■ Task to carry out ■
Scan each line of the records for the word "mouse" and extract the ones that have it.

Stored data entries:
------
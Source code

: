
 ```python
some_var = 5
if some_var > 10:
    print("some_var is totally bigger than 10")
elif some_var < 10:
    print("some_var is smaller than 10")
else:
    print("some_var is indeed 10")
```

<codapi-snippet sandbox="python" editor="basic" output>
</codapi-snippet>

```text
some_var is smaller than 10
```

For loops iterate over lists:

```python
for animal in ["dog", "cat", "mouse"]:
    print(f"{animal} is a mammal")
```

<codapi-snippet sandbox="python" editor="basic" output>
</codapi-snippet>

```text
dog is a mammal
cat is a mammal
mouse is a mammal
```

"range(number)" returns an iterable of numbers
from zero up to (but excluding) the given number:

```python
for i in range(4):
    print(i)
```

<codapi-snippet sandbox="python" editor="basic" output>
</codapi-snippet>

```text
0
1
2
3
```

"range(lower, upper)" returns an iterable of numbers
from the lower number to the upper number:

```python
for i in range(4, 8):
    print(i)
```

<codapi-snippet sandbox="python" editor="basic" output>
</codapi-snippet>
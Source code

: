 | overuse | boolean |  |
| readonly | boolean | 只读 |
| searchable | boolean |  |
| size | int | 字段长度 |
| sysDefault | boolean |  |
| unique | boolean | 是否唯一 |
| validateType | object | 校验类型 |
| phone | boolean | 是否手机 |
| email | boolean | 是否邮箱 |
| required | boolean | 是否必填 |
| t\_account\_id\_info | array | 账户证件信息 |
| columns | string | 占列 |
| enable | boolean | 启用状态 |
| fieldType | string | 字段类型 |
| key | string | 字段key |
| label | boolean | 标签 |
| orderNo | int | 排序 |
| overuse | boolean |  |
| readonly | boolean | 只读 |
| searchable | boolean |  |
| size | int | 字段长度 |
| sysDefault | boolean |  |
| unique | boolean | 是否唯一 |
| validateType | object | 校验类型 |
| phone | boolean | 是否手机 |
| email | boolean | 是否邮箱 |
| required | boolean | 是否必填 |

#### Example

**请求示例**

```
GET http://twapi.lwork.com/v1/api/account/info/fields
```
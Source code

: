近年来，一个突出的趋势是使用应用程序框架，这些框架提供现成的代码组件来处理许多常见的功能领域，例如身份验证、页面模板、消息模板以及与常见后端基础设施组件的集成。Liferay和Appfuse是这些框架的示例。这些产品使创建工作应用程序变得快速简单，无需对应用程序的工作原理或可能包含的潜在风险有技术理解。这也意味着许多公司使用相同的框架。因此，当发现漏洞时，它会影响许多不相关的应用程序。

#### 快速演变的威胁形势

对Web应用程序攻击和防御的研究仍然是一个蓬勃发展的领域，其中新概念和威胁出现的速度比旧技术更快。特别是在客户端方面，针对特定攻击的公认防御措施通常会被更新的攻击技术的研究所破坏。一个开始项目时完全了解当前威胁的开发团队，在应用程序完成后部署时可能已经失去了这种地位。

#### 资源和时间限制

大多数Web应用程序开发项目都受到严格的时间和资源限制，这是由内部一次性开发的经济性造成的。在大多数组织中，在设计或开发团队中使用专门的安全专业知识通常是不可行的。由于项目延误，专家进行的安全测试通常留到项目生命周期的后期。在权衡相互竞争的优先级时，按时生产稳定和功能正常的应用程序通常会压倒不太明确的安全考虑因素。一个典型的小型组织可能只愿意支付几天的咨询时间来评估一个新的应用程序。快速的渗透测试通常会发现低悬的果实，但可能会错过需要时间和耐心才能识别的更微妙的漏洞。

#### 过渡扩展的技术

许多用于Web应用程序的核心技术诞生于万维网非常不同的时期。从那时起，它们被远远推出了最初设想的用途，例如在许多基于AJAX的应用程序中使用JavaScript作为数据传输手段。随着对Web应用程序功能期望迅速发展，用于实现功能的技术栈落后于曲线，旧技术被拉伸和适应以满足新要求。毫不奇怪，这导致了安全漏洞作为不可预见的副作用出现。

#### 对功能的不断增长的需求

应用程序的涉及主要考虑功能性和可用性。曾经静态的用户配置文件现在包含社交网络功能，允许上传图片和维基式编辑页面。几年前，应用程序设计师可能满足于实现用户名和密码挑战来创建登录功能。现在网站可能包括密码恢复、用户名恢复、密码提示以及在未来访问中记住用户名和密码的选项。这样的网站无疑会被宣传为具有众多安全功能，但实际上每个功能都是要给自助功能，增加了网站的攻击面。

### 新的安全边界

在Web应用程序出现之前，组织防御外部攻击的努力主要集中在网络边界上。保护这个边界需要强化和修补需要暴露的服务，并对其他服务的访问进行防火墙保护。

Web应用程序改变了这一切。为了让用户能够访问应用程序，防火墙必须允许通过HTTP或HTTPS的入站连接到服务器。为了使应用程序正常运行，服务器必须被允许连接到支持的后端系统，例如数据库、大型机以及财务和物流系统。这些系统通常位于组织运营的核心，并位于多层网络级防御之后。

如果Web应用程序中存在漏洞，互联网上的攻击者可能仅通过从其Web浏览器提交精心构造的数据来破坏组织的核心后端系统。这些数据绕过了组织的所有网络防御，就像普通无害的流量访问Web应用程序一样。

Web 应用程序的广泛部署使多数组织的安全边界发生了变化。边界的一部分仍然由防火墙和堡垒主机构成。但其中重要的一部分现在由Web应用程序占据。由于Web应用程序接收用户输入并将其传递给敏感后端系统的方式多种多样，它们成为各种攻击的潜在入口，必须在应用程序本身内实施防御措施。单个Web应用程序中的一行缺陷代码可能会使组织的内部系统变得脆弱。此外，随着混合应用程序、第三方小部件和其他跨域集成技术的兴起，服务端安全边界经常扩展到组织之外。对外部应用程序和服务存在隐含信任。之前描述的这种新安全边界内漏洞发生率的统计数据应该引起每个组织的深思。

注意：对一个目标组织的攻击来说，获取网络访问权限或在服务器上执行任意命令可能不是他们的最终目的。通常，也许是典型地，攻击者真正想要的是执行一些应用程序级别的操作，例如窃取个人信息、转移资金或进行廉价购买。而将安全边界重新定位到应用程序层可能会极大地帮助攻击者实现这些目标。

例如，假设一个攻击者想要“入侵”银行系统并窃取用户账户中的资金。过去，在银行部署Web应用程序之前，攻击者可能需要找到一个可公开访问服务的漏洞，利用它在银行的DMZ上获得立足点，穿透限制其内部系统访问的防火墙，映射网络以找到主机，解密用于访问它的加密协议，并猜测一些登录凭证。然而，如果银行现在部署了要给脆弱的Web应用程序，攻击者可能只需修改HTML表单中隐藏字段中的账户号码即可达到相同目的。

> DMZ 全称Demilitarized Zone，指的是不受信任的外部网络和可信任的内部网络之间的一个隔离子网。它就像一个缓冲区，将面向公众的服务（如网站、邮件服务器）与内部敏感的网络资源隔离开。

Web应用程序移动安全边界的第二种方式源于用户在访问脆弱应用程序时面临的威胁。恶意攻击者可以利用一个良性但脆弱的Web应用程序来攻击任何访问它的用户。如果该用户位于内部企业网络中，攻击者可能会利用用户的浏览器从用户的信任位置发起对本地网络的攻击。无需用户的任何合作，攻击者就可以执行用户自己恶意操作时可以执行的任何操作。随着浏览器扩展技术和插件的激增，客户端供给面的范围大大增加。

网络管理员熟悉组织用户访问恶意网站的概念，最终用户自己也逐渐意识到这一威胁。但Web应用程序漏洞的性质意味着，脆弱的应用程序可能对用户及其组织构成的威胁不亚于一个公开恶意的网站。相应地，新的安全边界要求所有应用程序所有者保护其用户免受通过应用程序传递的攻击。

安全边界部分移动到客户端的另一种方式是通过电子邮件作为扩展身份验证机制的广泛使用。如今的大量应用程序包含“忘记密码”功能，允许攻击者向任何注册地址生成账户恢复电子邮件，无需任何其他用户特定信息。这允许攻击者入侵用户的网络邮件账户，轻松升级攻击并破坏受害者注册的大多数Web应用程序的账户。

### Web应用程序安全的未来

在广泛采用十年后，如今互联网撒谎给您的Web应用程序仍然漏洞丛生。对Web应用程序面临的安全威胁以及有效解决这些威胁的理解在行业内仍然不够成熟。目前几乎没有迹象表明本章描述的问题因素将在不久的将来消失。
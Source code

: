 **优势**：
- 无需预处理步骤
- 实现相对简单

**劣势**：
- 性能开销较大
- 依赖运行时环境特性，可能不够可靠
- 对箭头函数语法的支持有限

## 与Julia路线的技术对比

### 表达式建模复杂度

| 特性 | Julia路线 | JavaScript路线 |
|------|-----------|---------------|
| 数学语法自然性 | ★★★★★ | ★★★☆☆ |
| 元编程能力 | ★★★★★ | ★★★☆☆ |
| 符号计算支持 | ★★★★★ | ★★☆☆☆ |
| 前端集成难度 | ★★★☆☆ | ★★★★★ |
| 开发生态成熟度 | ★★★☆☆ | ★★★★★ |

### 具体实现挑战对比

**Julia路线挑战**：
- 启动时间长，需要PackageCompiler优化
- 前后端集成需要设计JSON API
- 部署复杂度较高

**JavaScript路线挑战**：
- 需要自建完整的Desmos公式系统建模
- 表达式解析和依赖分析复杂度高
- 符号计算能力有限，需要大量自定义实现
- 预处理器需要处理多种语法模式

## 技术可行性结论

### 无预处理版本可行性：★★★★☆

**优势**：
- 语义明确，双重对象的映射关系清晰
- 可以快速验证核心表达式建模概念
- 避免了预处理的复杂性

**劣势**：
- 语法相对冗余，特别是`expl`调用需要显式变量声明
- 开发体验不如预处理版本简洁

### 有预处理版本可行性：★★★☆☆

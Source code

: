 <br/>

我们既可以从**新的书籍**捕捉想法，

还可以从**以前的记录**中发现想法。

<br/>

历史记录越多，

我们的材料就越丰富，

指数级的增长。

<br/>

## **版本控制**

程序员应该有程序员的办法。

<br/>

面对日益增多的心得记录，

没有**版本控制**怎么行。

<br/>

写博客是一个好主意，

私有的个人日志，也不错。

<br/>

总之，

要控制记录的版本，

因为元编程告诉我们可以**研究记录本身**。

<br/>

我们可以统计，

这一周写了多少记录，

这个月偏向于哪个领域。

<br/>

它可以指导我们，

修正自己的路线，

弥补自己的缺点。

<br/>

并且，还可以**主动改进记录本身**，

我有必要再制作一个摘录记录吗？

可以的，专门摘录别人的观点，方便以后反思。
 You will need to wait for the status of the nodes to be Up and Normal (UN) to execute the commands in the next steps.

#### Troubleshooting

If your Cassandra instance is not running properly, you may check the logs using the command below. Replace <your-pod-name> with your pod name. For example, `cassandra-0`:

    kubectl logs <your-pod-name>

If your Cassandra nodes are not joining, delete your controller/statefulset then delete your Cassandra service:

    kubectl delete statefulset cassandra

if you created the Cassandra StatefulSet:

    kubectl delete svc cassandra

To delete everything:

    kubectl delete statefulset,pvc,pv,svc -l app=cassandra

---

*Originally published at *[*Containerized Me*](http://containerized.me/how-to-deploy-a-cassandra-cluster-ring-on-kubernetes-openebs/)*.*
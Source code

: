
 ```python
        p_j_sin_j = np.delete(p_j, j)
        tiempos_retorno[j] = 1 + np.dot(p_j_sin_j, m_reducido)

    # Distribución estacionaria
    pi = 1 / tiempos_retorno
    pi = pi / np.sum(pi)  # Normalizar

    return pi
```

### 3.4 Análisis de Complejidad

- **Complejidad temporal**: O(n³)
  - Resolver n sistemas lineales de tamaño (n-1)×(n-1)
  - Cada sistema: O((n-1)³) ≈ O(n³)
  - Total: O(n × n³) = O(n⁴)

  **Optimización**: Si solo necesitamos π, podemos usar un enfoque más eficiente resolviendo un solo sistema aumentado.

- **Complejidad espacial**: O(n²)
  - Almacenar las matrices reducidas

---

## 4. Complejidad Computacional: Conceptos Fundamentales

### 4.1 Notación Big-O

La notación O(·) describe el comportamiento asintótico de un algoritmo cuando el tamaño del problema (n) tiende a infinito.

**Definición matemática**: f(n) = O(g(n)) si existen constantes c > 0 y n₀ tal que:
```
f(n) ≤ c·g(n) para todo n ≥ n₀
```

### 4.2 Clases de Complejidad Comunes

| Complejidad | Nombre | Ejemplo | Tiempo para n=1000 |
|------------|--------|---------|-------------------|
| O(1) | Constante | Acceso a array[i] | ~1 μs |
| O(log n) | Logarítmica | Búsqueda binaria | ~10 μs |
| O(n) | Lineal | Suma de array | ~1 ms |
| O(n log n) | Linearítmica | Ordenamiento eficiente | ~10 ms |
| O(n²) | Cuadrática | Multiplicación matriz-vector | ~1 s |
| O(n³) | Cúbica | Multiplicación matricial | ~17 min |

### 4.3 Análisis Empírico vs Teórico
------
■ Written answer ■
for animal in ["dog", "cat", "mouse"]:
mouse is a mammal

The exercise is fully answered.